From the records below, return every line containing the word "Supratik".

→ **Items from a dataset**
──────

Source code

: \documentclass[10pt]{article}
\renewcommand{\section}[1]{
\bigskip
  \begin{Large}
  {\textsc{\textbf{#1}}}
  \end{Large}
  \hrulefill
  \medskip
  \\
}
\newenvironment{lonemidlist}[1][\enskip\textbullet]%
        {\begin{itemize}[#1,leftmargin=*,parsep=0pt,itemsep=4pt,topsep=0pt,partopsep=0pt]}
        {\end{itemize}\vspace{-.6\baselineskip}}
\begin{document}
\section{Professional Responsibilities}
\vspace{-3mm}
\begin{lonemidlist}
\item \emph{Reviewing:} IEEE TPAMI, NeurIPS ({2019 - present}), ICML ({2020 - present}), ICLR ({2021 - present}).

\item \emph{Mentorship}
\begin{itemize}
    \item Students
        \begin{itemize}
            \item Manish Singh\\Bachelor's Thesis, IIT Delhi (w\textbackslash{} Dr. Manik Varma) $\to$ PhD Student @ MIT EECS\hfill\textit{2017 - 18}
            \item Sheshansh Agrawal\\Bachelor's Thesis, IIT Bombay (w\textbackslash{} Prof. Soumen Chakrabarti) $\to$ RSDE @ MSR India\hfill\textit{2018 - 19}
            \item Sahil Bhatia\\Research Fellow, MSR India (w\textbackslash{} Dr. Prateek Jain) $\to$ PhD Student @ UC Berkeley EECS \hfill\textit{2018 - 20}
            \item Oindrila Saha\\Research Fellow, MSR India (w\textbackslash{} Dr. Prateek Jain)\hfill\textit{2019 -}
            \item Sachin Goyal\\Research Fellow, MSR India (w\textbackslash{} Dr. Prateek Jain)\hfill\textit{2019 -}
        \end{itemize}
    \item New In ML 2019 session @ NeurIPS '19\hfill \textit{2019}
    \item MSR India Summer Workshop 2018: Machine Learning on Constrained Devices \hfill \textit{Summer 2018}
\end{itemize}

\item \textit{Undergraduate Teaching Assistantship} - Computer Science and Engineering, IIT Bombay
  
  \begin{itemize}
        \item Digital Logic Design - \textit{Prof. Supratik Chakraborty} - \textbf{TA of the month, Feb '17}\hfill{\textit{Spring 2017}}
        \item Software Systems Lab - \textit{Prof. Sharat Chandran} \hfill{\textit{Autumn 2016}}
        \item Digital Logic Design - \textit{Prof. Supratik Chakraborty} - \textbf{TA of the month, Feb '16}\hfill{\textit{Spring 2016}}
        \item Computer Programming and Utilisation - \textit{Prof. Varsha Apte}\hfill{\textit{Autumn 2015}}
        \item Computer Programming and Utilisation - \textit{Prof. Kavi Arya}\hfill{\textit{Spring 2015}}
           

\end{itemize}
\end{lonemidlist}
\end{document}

──────

→ **OUTPUT OF THE TASK**
        \item Digital Logic Design - \textit{Prof. Supratik Chakraborty} - \textbf{TA of the month, Feb '17}\hfill{\textit{Spring 2017}}
        \item Digital Logic Design - \textit{Prof. Supratik Chakraborty} - \textbf{TA of the month, Feb '16}\hfill{\textit{Spring 2016}}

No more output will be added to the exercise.